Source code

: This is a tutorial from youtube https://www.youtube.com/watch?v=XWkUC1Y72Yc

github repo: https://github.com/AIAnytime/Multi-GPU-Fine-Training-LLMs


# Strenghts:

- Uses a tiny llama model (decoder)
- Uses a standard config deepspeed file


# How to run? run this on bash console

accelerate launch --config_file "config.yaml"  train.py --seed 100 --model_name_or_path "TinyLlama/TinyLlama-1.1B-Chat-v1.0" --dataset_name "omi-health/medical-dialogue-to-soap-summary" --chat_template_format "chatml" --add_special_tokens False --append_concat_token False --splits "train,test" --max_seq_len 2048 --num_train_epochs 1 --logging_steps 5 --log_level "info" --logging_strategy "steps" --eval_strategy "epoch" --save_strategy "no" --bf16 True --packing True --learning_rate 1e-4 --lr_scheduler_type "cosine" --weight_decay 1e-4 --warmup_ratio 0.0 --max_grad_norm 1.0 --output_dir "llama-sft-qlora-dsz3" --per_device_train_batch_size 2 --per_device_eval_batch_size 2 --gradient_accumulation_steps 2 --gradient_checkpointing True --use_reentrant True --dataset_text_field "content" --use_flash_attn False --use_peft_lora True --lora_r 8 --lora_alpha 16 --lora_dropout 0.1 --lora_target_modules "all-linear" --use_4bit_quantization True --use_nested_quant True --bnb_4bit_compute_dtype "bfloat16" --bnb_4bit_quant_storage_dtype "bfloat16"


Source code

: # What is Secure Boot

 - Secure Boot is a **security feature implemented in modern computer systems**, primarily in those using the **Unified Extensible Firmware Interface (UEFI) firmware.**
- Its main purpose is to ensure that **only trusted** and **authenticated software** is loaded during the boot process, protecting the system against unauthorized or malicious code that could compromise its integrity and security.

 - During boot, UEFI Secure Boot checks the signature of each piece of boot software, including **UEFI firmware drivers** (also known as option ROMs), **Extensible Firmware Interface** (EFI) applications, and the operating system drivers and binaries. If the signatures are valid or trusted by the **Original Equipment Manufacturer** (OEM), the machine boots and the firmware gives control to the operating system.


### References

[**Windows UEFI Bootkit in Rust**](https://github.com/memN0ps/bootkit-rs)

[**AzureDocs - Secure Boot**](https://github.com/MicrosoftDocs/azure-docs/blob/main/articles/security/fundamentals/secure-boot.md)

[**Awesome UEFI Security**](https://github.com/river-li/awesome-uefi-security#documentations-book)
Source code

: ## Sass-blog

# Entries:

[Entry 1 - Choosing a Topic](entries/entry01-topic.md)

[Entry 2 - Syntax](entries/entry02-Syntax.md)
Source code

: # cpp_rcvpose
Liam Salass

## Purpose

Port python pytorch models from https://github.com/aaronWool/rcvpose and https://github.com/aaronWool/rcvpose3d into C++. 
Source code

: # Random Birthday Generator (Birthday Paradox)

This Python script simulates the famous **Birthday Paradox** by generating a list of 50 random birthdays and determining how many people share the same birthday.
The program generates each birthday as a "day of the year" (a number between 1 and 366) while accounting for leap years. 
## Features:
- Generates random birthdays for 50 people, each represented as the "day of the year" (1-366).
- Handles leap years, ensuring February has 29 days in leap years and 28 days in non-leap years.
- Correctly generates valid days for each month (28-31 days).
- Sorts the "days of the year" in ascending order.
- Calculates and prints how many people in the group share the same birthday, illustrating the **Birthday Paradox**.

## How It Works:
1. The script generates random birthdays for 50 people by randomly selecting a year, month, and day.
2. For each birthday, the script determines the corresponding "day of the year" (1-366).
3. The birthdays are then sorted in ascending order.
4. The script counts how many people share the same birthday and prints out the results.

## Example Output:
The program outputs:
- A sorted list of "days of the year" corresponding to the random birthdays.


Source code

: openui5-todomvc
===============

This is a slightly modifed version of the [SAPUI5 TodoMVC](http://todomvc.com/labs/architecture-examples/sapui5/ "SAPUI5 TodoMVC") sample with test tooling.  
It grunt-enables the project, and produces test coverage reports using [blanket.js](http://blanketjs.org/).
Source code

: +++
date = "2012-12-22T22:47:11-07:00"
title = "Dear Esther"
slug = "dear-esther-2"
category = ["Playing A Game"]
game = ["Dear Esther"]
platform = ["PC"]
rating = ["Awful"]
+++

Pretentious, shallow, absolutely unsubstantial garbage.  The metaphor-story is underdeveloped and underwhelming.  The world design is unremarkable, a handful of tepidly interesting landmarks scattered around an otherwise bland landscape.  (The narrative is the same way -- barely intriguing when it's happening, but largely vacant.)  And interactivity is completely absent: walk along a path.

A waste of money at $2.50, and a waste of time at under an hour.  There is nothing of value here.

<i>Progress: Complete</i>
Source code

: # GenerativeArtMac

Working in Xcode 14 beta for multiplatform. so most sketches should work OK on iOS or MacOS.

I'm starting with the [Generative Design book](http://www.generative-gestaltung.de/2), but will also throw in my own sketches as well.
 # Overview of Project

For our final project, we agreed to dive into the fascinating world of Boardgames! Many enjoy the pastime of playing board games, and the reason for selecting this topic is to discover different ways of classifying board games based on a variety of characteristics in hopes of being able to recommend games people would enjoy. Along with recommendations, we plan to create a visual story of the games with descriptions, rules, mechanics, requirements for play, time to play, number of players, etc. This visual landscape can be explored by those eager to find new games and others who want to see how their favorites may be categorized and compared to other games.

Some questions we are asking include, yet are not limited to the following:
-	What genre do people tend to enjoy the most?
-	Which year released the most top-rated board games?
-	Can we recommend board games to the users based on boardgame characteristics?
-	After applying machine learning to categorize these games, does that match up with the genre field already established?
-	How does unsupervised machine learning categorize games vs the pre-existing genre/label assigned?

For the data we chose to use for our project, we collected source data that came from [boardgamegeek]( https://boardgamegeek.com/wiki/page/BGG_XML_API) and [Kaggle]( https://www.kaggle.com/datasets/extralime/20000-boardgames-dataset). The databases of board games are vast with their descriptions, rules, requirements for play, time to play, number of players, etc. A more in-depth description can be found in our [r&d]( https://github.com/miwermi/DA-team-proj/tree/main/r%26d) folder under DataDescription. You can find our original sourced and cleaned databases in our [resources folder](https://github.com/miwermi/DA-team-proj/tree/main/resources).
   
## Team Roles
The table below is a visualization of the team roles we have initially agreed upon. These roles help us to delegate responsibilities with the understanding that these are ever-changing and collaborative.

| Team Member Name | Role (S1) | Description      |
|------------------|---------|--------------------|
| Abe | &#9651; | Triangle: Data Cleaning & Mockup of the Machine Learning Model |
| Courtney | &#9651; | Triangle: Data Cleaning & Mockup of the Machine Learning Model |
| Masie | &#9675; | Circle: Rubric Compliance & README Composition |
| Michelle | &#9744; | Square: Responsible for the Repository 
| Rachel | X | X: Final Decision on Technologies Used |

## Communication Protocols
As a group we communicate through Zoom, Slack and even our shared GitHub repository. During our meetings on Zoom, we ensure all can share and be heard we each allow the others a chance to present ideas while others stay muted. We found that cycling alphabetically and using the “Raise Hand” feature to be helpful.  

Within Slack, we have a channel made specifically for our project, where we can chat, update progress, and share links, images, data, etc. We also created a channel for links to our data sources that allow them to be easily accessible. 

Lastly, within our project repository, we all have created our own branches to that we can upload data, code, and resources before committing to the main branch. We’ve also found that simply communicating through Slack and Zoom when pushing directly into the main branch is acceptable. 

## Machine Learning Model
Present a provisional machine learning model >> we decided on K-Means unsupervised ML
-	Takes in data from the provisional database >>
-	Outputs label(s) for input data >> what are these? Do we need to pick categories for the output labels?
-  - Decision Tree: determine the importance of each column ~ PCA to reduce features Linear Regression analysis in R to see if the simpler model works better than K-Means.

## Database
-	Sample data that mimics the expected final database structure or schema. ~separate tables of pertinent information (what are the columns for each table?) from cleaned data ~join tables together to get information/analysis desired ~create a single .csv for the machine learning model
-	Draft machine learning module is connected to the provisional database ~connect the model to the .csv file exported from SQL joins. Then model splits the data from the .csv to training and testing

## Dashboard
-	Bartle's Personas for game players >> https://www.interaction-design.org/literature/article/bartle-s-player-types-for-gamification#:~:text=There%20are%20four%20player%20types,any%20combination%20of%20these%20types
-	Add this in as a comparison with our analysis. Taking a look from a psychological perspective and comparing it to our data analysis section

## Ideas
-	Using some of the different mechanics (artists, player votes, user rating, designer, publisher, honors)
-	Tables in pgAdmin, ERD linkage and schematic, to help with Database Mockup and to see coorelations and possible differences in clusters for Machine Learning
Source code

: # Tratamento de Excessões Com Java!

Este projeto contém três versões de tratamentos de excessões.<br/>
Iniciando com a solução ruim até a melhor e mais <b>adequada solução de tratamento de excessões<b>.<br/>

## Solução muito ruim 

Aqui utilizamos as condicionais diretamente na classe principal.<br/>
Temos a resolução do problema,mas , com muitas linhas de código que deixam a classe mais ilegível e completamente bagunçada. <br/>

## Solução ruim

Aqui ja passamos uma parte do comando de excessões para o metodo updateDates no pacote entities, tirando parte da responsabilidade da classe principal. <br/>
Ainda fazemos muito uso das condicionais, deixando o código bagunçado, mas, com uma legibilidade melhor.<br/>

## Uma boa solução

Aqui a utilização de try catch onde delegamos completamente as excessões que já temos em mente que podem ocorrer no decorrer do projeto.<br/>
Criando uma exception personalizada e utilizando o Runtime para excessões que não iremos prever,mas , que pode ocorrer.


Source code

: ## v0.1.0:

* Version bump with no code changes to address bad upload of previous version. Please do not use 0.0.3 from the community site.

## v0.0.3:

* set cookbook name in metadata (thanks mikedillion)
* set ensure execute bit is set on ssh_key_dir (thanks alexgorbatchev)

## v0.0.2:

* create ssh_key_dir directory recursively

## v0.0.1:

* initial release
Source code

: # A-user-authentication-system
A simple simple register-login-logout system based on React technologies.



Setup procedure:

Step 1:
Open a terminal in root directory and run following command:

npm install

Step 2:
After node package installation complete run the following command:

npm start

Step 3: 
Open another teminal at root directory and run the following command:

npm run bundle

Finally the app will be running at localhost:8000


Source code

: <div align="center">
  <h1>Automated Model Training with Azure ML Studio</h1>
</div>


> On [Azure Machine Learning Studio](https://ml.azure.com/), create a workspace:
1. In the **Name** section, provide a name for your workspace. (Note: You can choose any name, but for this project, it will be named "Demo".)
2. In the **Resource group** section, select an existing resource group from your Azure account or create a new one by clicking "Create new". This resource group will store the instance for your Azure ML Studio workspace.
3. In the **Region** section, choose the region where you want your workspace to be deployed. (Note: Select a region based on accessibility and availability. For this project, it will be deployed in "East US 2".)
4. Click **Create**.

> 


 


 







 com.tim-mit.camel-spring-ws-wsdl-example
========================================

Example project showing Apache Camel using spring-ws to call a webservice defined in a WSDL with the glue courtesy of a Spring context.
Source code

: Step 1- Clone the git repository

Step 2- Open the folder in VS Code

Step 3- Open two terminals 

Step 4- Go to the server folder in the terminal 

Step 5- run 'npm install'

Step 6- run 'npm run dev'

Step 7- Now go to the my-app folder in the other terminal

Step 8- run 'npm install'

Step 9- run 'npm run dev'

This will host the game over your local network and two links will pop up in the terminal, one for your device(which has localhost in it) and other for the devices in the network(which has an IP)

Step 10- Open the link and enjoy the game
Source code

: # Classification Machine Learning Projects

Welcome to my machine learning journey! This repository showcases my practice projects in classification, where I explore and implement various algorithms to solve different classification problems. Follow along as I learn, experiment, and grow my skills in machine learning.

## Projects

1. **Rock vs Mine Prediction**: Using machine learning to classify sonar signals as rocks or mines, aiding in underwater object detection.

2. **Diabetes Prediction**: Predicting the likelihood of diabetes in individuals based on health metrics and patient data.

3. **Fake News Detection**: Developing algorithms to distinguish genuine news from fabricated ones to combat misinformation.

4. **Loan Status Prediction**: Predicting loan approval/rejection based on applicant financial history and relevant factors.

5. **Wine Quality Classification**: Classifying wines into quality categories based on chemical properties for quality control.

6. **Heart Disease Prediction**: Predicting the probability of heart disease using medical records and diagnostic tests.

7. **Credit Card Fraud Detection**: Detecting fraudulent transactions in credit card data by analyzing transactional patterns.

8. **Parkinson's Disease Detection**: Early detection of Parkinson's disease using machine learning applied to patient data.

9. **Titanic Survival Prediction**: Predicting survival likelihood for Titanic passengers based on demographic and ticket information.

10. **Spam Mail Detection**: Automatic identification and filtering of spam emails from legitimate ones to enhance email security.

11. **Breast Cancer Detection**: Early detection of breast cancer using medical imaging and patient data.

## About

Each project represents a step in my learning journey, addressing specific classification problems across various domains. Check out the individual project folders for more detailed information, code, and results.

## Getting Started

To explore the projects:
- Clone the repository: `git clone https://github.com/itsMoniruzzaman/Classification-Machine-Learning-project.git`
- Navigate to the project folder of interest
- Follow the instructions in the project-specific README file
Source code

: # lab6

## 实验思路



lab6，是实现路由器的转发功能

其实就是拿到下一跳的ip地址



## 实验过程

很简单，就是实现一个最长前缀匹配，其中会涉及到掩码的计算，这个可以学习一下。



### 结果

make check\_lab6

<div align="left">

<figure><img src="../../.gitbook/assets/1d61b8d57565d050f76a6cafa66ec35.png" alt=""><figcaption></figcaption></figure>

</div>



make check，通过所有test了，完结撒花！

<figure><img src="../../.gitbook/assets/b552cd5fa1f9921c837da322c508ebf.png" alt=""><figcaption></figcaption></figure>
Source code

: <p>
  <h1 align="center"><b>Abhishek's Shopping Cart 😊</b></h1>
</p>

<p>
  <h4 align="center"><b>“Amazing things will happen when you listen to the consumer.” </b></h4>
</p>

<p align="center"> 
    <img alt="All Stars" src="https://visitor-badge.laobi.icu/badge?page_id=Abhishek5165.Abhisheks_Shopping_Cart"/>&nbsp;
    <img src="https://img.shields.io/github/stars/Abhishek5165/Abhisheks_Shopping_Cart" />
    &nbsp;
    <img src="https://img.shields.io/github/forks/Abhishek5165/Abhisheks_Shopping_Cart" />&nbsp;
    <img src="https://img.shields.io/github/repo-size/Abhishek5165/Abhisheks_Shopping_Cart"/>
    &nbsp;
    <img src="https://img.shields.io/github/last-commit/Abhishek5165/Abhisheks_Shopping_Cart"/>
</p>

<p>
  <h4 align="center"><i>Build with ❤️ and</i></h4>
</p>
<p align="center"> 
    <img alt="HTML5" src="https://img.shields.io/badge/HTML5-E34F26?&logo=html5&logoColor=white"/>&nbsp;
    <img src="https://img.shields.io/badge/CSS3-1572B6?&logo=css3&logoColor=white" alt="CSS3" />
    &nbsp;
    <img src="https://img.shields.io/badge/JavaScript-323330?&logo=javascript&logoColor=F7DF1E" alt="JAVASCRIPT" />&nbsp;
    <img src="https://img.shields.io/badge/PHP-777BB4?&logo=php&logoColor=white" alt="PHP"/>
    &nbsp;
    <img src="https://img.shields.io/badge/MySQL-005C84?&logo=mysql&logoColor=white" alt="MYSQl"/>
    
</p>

▶ _WHAT TO PRODUCE_
In the entries above, the lines from the one bearing "pre-existing genre/label assigned?" up to and including the one bearing "## Team Roles" should be transcribed exactly; no other line is wanted.

▶ _REPLY TO THE EXERCISE_
-	How does unsupervised machine learning categorize games vs the pre-existing genre/label assigned?

For the data we chose to use for our project, we collected source data that came from [boardgamegeek]( https://boardgamegeek.com/wiki/page/BGG_XML_API) and [Kaggle]( https://www.kaggle.com/datasets/extralime/20000-boardgames-dataset). The databases of board games are vast with their descriptions, rules, requirements for play, time to play, number of players, etc. A more in-depth description can be found in our [r&d]( https://github.com/miwermi/DA-team-proj/tree/main/r%26d) folder under DataDescription. You can find our original sourced and cleaned databases in our [resources folder](https://github.com/miwermi/DA-team-proj/tree/main/resources).
   
## Team Roles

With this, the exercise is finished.